No, generally there are no rearrangements in free-radical chemistry analogous to the rearrangements of carbocations.

There are such things as intramolecular hydrogen atom transfers, which can sometimes result in more stable radicals, but these are generally outside the scope of what we cover here.

I changed it to, “no resonance stabilization”

The reason the finkelstein proceeds to completion is not because of the nucleophilicity of iodine versus other halides, it is that NaI is soluble in acetone whereas NaCl and NaBr are not. This drives the equilibrium toward formation of the alkyl iodide product.

Hope this helps

James

All the confusion you guys are having is because you think that the author said that I- is a strong nucleophile. (For conclusion/summary, read the last para)

No. He never said that I- is a strong nu- ; only that it becomes a ‘better’ nucleophile with protic solvents. In general, the foremost requirements for SN1 reactions are:-
1. A good leaving group attached to the carbon chain.
2. More steric hinderance, so reactivity of carbon follows the order 3° > 2° > 1°.
3. Polar protic solvent, so that the good leaving group has lots of protons flowing around to bond to.
4. A weak nucleophile : This one is more much of a common sense fact. Because we are already choosing a carbon chain containing a good/excellent leaving group then why would we need a strong nucleophile? And in fact, if we choose a strong nucleophile then it will bond to the protons of the protic solvent well before the leaving group could bond to it. So, an SN1 reaction would never occur.
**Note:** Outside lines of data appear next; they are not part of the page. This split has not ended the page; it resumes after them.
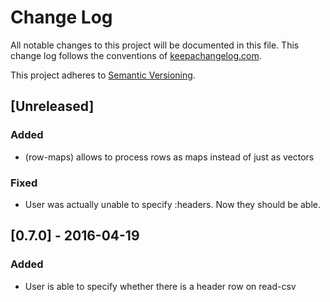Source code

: # Change Log
All notable changes to this project will be documented in this file.
This change log follows the conventions of
[keepachangelog.com](http://keepachangelog.com/).

This project adheres to [Semantic Versioning](http://semver.org/).

## [Unreleased]
### Added
- (row-maps) allows to process rows as maps instead of just as vectors

### Fixed
- User was actually unable to specify :headers.  Now they should be able.

## [0.7.0] - 2016-04-19
### Added
- User is able to specify whether there is a header row on read-csv
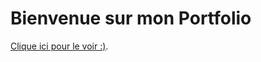 # Bienvenue sur mon Portfolio

[Clique ici pour le voir :)](https://alinemasson.github.io/AlineMASSON/ "alinemasson.github.io/AlineMASSON/").

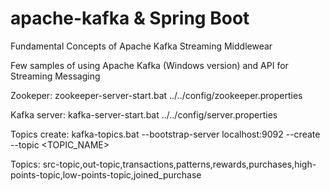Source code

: # apache-kafka & Spring Boot
Fundamental Concepts of Apache  Kafka Streaming Middlewear

Few samples of using Apache Kafka (Windows version) and API for Streaming Messaging


Zookeper:
zookeeper-server-start.bat ../../config/zookeeper.properties

Kafka server:
kafka-server-start.bat ../../config/server.properties

Topics create:
kafka-topics.bat --bootstrap-server localhost:9092 --create --topic <TOPIC_NAME>

Topics: src-topic,out-topic,transactions,patterns,rewards,purchases,high-points-topic,low-points-topic,joined_purchase
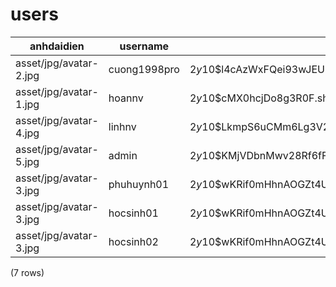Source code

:users
=====

|       anhdaidien       |   username   |                           password                           |  vaitro  | trangthai |   |
|------------------------|--------------|--------------------------------------------------------------|----------|-----------|---|
| asset/jpg/avatar-2.jpg | cuong1998pro | $2y$10$l4cAzWxFQei93wJEUm4KMuZGrxwxuPpO285RiLdf6Gm8Aaf7cwj5W | admin    | hoatdong  |   |
| asset/jpg/avatar-1.jpg | hoannv       | $2y$10$cMX0hcjDo8g3R0F.shZd3.5F9Y3F4e2n4feD2eMuth3NG7FhyWDrW | giaovien | hoatdong  |   |
| asset/jpg/avatar-4.jpg | linhnv       | $2y$10$LkmpS6uCMm6Lg3V2q/6oRu4S1oXofMotTFLENgDg6qzYSd/cY9slq | admin    | hoatdong  |   |
| asset/jpg/avatar-5.jpg | admin        | $2y$10$KMjVDbnMwv28Rf6fFnfDluM7z01hX0tRxVgUMGh5fT6fVAzPqpram | admin    | hoatdong  |   |
| asset/jpg/avatar-3.jpg | phuhuynh01   | $2y$10$wKRif0mHhnAOGZt4Ux1Iq.yyfVFJla5CvmqEXl02XM4FMYj9CYPy6 | phuhuynh | hoatdong  |   |
| asset/jpg/avatar-3.jpg | hocsinh01    | $2y$10$wKRif0mHhnAOGZt4Ux1Iq.yyfVFJla5CvmqEXl02XM4FMYj9CYPy6 | hocsinh  | hoatdong  |   |
| asset/jpg/avatar-3.jpg | hocsinh02    | $2y$10$wKRif0mHhnAOGZt4Ux1Iq.yyfVFJla5CvmqEXl02XM4FMYj9CYPy6 | hocsinh  | hoatdong  |   |
(7 rows)

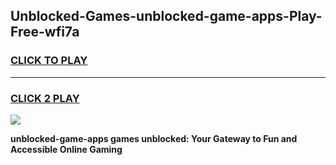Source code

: 
## Unblocked-Games-unblocked-game-apps-Play-Free-wfi7a
<h3>
<a href="https://premium76.site?title=unblocked-game-apps&ref=21A">CLICK TO PLAY</a></h3>
<hr>

<h3>
<a href="https://premium76.site?title=unblocked-game-apps&ref=21A">CLICK 2 PLAY</a>
  
</h3>

<a href="https://premium76.site?title=unblocked-game-apps&ref=21A"><img src="https://clearcache.store/games.png"></a>


**unblocked-game-apps games unblocked: Your Gateway to Fun and Accessible Online Gaming**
And that’s why I- is a “better” nu- in protic solvents (not stronger) because in protic conditions, a weaker nu- is more favorable for the SN1 reaction.
And to clarify, I- is a weak nu- because HI is a strong acid, so its conjugate base (I-) would be very weak.

I have the same confusion. Of course whenever I look no one seems to be able to answer this problem clearly if anyone bothers to answer it at all besides just saying “I- is a strong nucleophile so SN2.”-gee thanks. However, the answer in your scenario where it’s polar protic would definitely go SN1. Why? Because the transition state of the SN1 reaction is stabilized by the high dielectric constant of the polar protic solvent. Stabilization is particularly pronounced in a protic one due to H bonding that develops as the LG becomes negatively charged. My problem is very similar to yours but slightly different. What do you do if you’re looking at a secondary substrate and an I- is the nucleophile but the solvent is not stated. What do you do in this case? I have a ton of examples where this is the case in my problem sets and they’re extremely confusing. According to logic, and this article, the I- is too stable to act as a good nucleophile if the the solvent is aprotic, and so one would assume the mechanism to be SN1 but I don’t know, this is my question. On the other hand if the solvent is polar protic the I- all of a sudden becomes a strong nucleophile so you’d think SN2, but because the solvent is polar protic the key feature is transition state stabilization making this scenario to be SN1 without a doubt. It almost makes me wonder why we are even bothered being taught the trend where nucleophilicity is inversely related to basicity going down a group on the periodic table. It seems like a waste of time and extremely confusing. Realistically what we should be taught is that nucleophilicity follows basicity, while also knowing that if you’re in a polar protic solvent, despite the reverse trend becoming the case, it doesn’t matter. Because polar protic will go SN1 in a secondary substrate. If anyone can PLEASE answer me that question where it’s secondary and no solvent is stated and your nucleophile is I-, I’d greatly appreciate it.
And sorry, the double bond for the beta part of your question I don’t know.

Hi!

Just wanted to point out that in this case, sterics explains the anti-Markonikov addition in hydroboration, NOT the syn stereochemistry. (Of course, the explanation provided in point #2 of the post is also a sensible explanation for anti-Markonikov addition!)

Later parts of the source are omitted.